-- WHAT YOU NEED TO DO --
Please copy every line below that contains the string "format".

(Collected data entries)

◆ ◆ ◆

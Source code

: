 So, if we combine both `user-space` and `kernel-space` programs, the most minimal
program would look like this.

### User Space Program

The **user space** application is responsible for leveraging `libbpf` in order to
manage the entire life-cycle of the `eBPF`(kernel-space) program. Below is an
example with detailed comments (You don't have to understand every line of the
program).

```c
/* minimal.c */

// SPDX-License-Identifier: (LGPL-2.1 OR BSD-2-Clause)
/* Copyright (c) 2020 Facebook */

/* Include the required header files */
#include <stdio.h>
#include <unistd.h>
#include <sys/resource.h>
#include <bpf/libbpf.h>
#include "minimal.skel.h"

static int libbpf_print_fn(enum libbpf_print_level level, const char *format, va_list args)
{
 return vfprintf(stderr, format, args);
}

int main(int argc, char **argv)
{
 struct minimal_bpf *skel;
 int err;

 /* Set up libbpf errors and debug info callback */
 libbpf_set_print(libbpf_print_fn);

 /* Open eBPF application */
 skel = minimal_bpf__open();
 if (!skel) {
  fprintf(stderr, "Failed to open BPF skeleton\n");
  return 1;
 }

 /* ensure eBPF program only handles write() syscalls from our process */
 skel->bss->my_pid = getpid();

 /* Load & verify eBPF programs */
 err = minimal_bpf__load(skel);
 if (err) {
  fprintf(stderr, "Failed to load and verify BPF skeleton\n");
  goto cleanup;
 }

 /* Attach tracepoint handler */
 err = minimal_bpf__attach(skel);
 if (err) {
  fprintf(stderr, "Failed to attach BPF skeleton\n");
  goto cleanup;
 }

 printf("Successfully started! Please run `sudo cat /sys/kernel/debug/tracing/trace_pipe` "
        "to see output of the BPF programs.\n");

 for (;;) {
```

◆ ◆ ◆

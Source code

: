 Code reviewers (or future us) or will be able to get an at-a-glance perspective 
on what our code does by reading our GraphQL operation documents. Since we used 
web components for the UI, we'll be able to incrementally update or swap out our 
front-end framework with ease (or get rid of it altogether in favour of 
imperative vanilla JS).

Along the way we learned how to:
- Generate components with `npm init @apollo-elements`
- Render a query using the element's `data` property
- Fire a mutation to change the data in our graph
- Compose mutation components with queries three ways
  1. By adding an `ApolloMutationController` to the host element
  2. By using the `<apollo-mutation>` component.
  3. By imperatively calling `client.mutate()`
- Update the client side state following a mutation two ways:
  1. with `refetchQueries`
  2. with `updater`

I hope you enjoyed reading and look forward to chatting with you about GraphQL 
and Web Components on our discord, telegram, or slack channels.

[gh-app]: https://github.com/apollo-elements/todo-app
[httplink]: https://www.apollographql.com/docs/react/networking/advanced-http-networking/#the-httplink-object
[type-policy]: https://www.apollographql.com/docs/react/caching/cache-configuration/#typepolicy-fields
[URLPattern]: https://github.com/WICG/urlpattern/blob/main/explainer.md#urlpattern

◆ ◆ ◆

-- RESULT FOR THIS TASK --
static int libbpf_print_fn(enum libbpf_print_level level, const char *format, va_list args)
 return vfprintf(stderr, format, args);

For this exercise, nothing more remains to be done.